Problem details →
Set down each entry below exactly as it stands.

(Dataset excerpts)
^^^^^^^^^^^^^^^^

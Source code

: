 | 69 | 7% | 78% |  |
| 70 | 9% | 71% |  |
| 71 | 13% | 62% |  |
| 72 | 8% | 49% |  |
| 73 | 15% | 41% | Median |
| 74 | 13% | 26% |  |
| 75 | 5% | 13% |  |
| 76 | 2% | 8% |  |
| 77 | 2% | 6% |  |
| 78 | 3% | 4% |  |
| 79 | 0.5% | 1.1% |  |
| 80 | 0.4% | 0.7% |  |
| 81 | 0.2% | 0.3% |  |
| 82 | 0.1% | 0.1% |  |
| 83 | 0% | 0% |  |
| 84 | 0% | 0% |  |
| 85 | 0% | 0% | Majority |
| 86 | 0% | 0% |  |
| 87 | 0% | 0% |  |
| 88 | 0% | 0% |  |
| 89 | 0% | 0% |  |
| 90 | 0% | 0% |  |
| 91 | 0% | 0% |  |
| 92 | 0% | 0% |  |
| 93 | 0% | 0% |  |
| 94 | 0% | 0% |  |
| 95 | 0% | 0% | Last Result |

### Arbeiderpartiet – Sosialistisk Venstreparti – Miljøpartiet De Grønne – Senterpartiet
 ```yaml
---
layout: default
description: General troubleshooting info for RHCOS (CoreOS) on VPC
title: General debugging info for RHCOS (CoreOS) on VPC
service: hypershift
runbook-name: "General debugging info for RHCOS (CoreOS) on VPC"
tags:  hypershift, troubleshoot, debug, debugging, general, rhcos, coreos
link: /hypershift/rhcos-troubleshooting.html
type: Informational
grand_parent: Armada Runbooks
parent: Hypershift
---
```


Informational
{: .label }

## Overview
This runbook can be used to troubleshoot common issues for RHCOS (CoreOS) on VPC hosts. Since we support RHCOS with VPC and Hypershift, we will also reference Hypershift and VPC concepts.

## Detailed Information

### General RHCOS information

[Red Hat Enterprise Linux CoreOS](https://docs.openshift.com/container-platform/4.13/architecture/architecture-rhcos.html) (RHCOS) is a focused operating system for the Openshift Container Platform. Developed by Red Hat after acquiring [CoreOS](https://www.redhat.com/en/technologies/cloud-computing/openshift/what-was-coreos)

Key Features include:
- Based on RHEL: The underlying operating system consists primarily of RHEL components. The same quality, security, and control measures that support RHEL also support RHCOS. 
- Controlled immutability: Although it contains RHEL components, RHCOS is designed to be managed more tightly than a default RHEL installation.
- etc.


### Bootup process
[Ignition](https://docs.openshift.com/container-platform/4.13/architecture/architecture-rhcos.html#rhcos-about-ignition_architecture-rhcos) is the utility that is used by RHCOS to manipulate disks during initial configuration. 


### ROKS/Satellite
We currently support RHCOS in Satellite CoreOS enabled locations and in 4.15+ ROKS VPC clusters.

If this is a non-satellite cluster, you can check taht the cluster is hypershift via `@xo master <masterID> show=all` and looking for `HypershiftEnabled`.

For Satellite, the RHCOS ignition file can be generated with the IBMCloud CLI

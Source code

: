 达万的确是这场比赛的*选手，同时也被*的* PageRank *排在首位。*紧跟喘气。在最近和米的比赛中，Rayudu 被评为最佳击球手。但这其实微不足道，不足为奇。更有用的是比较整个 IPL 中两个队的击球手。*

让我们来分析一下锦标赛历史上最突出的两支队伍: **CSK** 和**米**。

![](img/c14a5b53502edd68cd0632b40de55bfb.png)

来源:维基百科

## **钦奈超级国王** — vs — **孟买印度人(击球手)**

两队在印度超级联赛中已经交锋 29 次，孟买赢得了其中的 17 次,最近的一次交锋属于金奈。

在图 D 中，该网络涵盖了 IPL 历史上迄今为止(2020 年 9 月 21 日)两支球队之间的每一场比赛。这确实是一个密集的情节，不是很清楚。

^^^^^^^^^^^^^^^^

Final answer →
Source code

: | 69 | 7% | 78% |  |
| 70 | 9% | 71% |  |
| 71 | 13% | 62% |  |
| 72 | 8% | 49% |  |
| 73 | 15% | 41% | Median |
| 74 | 13% | 26% |  |
| 75 | 5% | 13% |  |
| 76 | 2% | 8% |  |
| 77 | 2% | 6% |  |
| 78 | 3% | 4% |  |
| 79 | 0.5% | 1.1% |  |
| 80 | 0.4% | 0.7% |  |
| 81 | 0.2% | 0.3% |  |
| 82 | 0.1% | 0.1% |  |
| 83 | 0% | 0% |  |
| 84 | 0% | 0% |  |
| 85 | 0% | 0% | Majority |
| 86 | 0% | 0% |  |
| 87 | 0% | 0% |  |
| 88 | 0% | 0% |  |
| 89 | 0% | 0% |  |
| 90 | 0% | 0% |  |
| 91 | 0% | 0% |  |
| 92 | 0% | 0% |  |
| 93 | 0% | 0% |  |
| 94 | 0% | 0% |  |
| 95 | 0% | 0% | Last Result |

### Arbeiderpartiet – Sosialistisk Venstreparti – Miljøpartiet De Grønne – Senterpartiet
 ```yaml
---
layout: default
description: General troubleshooting info for RHCOS (CoreOS) on VPC
title: General debugging info for RHCOS (CoreOS) on VPC
service: hypershift
runbook-name: "General debugging info for RHCOS (CoreOS) on VPC"
tags:  hypershift, troubleshoot, debug, debugging, general, rhcos, coreos
link: /hypershift/rhcos-troubleshooting.html
type: Informational
grand_parent: Armada Runbooks
parent: Hypershift
---
```


Informational
{: .label }

## Overview
This runbook can be used to troubleshoot common issues for RHCOS (CoreOS) on VPC hosts. Since we support RHCOS with VPC and Hypershift, we will also reference Hypershift and VPC concepts.

## Detailed Information

### General RHCOS information

[Red Hat Enterprise Linux CoreOS](https://docs.openshift.com/container-platform/4.13/architecture/architecture-rhcos.html) (RHCOS) is a focused operating system for the Openshift Container Platform. Developed by Red Hat after acquiring [CoreOS](https://www.redhat.com/en/technologies/cloud-computing/openshift/what-was-coreos)

Key Features include:
- Based on RHEL: The underlying operating system consists primarily of RHEL components. The same quality, security, and control measures that support RHEL also support RHCOS. 
- Controlled immutability: Although it contains RHEL components, RHCOS is designed to be managed more tightly than a default RHEL installation.
- etc.


### Bootup process
[Ignition](https://docs.openshift.com/container-platform/4.13/architecture/architecture-rhcos.html#rhcos-about-ignition_architecture-rhcos) is the utility that is used by RHCOS to manipulate disks during initial configuration. 


### ROKS/Satellite
We currently support RHCOS in Satellite CoreOS enabled locations and in 4.15+ ROKS VPC clusters.

If this is a non-satellite cluster, you can check taht the cluster is hypershift via `@xo master <masterID> show=all` and looking for `HypershiftEnabled`.

For Satellite, the RHCOS ignition file can be generated with the IBMCloud CLI

Source code

: 达万的确是这场比赛的*选手，同时也被*的* PageRank *排在首位。*紧跟喘气。在最近和米的比赛中，Rayudu 被评为最佳击球手。但这其实微不足道，不足为奇。更有用的是比较整个 IPL 中两个队的击球手。*

让我们来分析一下锦标赛历史上最突出的两支队伍: **CSK** 和**米**。

![](img/c14a5b53502edd68cd0632b40de55bfb.png)

来源:维基百科

## **钦奈超级国王** — vs — **孟买印度人(击球手)**

两队在印度超级联赛中已经交锋 29 次，孟买赢得了其中的 17 次,最近的一次交锋属于金奈。

在图 D 中，该网络涵盖了 IPL 历史上迄今为止(2020 年 9 月 21 日)两支球队之间的每一场比赛。这确实是一个密集的情节，不是很清楚。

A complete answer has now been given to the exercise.